I once horrified my Christian fundamentalist brother in law by saying that the prospect of being insipidly nice for eternity was my idea of misery and I'd rather go to hell, where things were at least interesting. I especially had no desire to mix with his mob for eternity - that would be my idea of hell.

I was trying to convey to him that a moment's thought would reveal how stupid an idea it was. But he elected to choose umbrage over reflection.
 
"A professor of surgery says students have spent so much time in front of screens and so little time using their hands that they have lost the dexterity for stitching or sewing up patients. "

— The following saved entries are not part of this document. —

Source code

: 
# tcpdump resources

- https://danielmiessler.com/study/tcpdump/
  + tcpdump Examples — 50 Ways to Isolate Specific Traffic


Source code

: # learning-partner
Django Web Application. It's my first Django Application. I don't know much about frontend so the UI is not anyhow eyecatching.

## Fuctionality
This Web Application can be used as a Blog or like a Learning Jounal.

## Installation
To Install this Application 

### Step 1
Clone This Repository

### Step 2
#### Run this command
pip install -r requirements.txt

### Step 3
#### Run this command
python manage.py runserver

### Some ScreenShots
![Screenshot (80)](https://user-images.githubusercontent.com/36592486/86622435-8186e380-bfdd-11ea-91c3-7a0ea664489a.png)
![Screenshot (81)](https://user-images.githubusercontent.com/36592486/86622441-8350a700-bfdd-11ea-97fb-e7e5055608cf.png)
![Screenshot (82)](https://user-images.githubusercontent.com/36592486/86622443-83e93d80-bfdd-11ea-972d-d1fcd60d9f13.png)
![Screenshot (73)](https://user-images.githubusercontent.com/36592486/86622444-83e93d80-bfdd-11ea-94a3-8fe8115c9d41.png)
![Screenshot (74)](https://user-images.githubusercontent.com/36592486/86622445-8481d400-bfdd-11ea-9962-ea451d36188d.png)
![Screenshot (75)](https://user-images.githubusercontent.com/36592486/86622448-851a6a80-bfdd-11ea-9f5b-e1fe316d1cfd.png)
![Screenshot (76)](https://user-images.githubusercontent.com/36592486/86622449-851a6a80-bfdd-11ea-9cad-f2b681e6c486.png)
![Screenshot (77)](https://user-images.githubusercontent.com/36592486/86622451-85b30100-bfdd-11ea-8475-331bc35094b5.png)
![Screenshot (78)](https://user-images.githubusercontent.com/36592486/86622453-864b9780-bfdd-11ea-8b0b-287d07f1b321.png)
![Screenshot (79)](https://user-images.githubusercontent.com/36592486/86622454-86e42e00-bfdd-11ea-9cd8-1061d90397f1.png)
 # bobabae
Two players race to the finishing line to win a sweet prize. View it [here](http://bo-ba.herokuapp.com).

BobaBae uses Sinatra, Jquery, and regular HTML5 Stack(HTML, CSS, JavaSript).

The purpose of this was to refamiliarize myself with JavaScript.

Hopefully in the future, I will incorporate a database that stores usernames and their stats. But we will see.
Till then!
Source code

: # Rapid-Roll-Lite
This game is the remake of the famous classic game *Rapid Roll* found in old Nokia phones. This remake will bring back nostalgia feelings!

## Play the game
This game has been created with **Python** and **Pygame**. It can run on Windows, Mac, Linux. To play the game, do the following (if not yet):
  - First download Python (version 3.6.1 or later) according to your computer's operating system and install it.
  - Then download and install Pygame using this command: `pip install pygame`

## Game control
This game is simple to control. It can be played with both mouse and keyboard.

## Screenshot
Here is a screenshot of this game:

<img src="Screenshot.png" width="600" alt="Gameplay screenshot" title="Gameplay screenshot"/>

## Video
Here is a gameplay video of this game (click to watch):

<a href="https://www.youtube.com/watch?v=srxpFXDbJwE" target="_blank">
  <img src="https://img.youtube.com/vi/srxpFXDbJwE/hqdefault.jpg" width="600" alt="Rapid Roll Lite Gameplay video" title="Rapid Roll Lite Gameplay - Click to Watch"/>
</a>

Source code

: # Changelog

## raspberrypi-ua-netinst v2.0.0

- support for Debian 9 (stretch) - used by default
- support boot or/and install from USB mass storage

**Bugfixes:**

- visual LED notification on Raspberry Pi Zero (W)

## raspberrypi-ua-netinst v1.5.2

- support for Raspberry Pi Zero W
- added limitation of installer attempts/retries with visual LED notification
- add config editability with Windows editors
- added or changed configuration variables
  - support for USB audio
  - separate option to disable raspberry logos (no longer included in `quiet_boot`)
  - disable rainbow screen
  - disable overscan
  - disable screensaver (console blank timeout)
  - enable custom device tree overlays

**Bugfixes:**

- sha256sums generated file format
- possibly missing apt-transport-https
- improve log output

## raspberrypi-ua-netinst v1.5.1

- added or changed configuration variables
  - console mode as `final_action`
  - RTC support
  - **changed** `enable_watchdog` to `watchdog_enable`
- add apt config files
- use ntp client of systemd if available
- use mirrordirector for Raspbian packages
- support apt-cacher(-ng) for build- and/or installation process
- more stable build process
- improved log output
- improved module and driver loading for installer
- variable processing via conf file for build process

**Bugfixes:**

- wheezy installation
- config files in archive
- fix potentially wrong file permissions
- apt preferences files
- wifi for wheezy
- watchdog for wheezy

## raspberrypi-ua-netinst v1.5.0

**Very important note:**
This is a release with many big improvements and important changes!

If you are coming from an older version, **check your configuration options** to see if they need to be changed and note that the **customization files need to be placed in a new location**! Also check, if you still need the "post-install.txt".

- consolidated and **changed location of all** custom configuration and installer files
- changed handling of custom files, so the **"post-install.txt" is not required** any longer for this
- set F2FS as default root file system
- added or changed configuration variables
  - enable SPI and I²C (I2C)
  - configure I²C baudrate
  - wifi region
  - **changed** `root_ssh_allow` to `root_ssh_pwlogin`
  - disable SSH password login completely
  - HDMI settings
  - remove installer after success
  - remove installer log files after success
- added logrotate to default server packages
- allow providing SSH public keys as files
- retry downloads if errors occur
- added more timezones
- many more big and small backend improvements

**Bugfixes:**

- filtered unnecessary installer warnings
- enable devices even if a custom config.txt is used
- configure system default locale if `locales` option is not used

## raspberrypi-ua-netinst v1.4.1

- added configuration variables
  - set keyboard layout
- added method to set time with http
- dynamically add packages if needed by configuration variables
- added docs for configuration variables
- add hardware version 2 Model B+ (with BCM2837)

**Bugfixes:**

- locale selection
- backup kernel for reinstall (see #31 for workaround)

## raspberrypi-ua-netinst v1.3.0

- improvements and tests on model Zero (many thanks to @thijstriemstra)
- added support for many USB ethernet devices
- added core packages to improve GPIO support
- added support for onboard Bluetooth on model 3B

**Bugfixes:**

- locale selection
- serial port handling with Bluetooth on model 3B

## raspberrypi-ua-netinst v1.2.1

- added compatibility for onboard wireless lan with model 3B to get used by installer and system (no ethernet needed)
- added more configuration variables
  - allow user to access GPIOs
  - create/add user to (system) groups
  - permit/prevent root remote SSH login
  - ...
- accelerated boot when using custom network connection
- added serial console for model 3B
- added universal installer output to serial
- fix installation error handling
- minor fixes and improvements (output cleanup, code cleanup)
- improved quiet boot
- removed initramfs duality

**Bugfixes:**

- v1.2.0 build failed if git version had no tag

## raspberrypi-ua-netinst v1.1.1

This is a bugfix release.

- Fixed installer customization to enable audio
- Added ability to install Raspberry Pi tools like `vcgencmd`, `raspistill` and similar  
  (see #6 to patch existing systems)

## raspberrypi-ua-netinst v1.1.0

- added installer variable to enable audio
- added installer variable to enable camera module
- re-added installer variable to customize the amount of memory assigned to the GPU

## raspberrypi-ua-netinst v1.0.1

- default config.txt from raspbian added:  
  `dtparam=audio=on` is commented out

Mercifully we have robots now. But, seriously, how long would it take to train hands to do that delicate work? I have no idea. Its a real question.
 
Hey Alex, I went back to the beginning to refresh memory on the 4 questions. Where are they? I didn't write them down. I dragged out one about whether we are innately discontent, and can we change that. Let's visit this.

Are we innately discontent? About some things, yes. Might curious not be a better word than discontent? Or does a woven blend of discontents and contents in a community ensure that there is persistent change - as evolution. Consider that our rudimentary political divide is between conservative (content) and progressive (discontent).

It seems to me that our nature is inherently binary. We have contents and discontents. In a larger community the two interplay, and we call that interplay politics. We can see how this expresses in commerce - right down to the expression of chronic consumerism (neurotic discontent). The religious dimension is more complex, and worth an essay I am not going to write here. Suffice to say there is a distinction between contentment of self-satisfaction and the discontent of the urge for deeper self awareness.

Can we change it? Why would we?

What were the other questions?
 
Let's ask why 'such a god' would not permit suffering. Put up a coherent argument to defend that proposition and you are doing very well. I can give a bunch of reasons why 'such a god' would consider suffering necessary. But why suffering might be not permitted stumps me.
Well why would a god randomly assign suffering to people (because it obviously isn't based on any other criterion)? Yes, you can postulate that the suffering is for crimes in a previous life, but I feel we have become used to engaging in tortuous explanations for this puzzle, assuming the God can do what he likes, but maybe the truth is that he only has finite power - it makes a lot of sense.

David
 
Are we innately discontent?
I don't know about "innate", so let's use the term "normal"
three points about this are important to me
1. this is the claim of science as we know it... this is the claim of psychology as we know it.
2. many spiritual traditions claim that we can change.
3. dr. Jeffrey martin's research supports point number two.